After packing up our campsite in Dixie National Forest in the early morning, we drove the hour into Bryce Canyon National Park to spend the morning walking around before we took off to our next locale. It was a short into a really wild looking park. Can’t wait to get back here and explore more.


The orange, red, and yellow “hoodoos” are wind and rain-carved masterpieces. We just did a short hike – some combo of several little routes between Sunrise and Sunset Points, mostly the Navajo Trail – but holy smokes it was like entering a different world. So happy we had breezy, overcast weather. It turned what could have been a hot and dry morning into a perfectly temperate and cool day. Also, the more time we’ve spent in various parks, the more I’m realizing that direct, midday sunlight is tough on the eyes and the camera (in that the brightness washes out some of the deep colors and depths of the landscapes), not to mention pale-skinned weaklings like myself. Dawn, dusk, and storms really bring the drama and light play in some of these stunning vistas and provide a little relief from the mid-summer heat.
We hiked straight down the switchbacks into “Bryce Amphitheater,” the canyon-y region that’s been carved out by the elements. Bryce was much less heavily trafficked than Zion, and we happily strolled down the switchbacks between two big families, one Indian and one American, who we exchanged pleasantries with, but thankfully we had no one “hiking through” or aggressively passing us.

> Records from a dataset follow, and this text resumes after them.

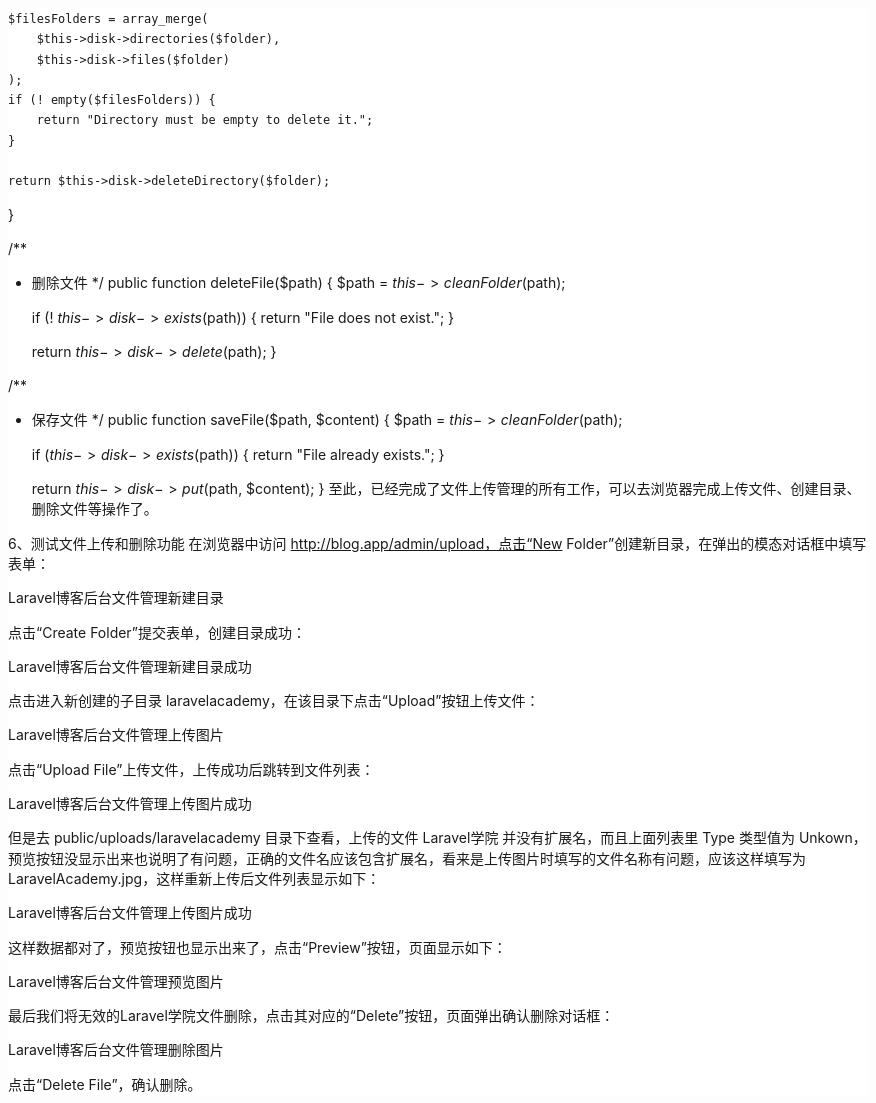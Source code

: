     $filesFolders = array_merge(
        $this->disk->directories($folder),
        $this->disk->files($folder)
    );
    if (! empty($filesFolders)) {
        return "Directory must be empty to delete it.";
    }

    return $this->disk->deleteDirectory($folder);
}

/**
 * 删除文件
 */
public function deleteFile($path)
{
    $path = $this->cleanFolder($path);

    if (! $this->disk->exists($path)) {
        return "File does not exist.";
    }

    return $this->disk->delete($path);
}

/**
 * 保存文件
 */
public function saveFile($path, $content)
{
    $path = $this->cleanFolder($path);

    if ($this->disk->exists($path)) {
        return "File already exists.";
    }

    return $this->disk->put($path, $content);
}
至此，已经完成了文件上传管理的所有工作，可以去浏览器完成上传文件、创建目录、删除文件等操作了。

6、测试文件上传和删除功能
在浏览器中访问 http://blog.app/admin/upload，点击“New Folder”创建新目录，在弹出的模态对话框中填写表单：

Laravel博客后台文件管理新建目录

点击“Create Folder”提交表单，创建目录成功：

Laravel博客后台文件管理新建目录成功

点击进入新创建的子目录 laravelacademy，在该目录下点击“Upload”按钮上传文件：

Laravel博客后台文件管理上传图片

点击“Upload File”上传文件，上传成功后跳转到文件列表：

Laravel博客后台文件管理上传图片成功

但是去 public/uploads/laravelacademy 目录下查看，上传的文件 Laravel学院 并没有扩展名，而且上面列表里 Type 类型值为 Unkown，预览按钮没显示出来也说明了有问题，正确的文件名应该包含扩展名，看来是上传图片时填写的文件名称有问题，应该这样填写为 LaravelAcademy.jpg，这样重新上传后文件列表显示如下：

Laravel博客后台文件管理上传图片成功

这样数据都对了，预览按钮也显示出来了，点击“Preview”按钮，页面显示如下：

Laravel博客后台文件管理预览图片

最后我们将无效的Laravel学院文件删除，点击其对应的“Delete”按钮，页面弹出确认删除对话框：

Laravel博客后台文件管理删除图片

点击“Delete File”，确认删除。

A significant feature of all national parks, which is rarely treated in the guide books and pamphlets, is the visitors themselves. So far, we’ve mostly visited the different parks on the time we have off, spring break and summer, which also happen to be some of the busiest times in the national parks. One big reason I’m really excited to be moving west is that I’m hoping we’ll have more opportunity to visit some of the parks in the off season and get a feel for what they’re like when things are a little quieter and the trails are easier to travel at your own pace. While I’m looking forward to that, I’ve also really enjoyed getting to see all manner of different families, couples, and individual travelers. Our amazing variety of national parks draws all sorts of interesting characters, international families, and everyone in between. While it’s hard for me not to gripe about the frequent “bad behavior” of visitors (Who goes to a national park and then leaves a Wendy’s bag lying in the middle of the street? Who takes the time to hike a beautiful trail and leaves plastic water bottles strewn about? Who goes to view “wildlife” and then treats them like domesticated pets? A LOT OF PEOPLE IT TURNS OUT. IT STARTS TO DRIVE YOU FUCKING CRAZY), it’s also been an absolute blast to meet some of the adventurous folks that are coming from across the world to experience these beautiful places or exchange glances with a fellow traveler that’s as stunned by the views as you are. Solidarity with all my park people out there.
Ryan and I have both taken to doing some impressions based on a few of the common characters we’ve encountered. Ask me about my “Extra Friendly Midwestern Mom Who Loves Chatting in the Bathroom” (they’re all over, just the sweetest, and usually come in RV’s, sometimes minivans), my “German Hiking Woman With Really Expensive Gear Who’s Definitely Passing You On the Trail, You Better Move, No Seriously, Move” (also fairly common, usually travel in a Dart or Prius), or my “Exhausted Child Who is Super Pissed They are Being Forced to Hike This Quarter Mile Trail and Goddammit They’re Gonna Let You Know” (haven’t been to a park without excessive numbers of these, usually travel with overly optimistic parents who envisioned a very different experience).
Loved this magical place and its many characters, too. See you again soon, Bryce-y!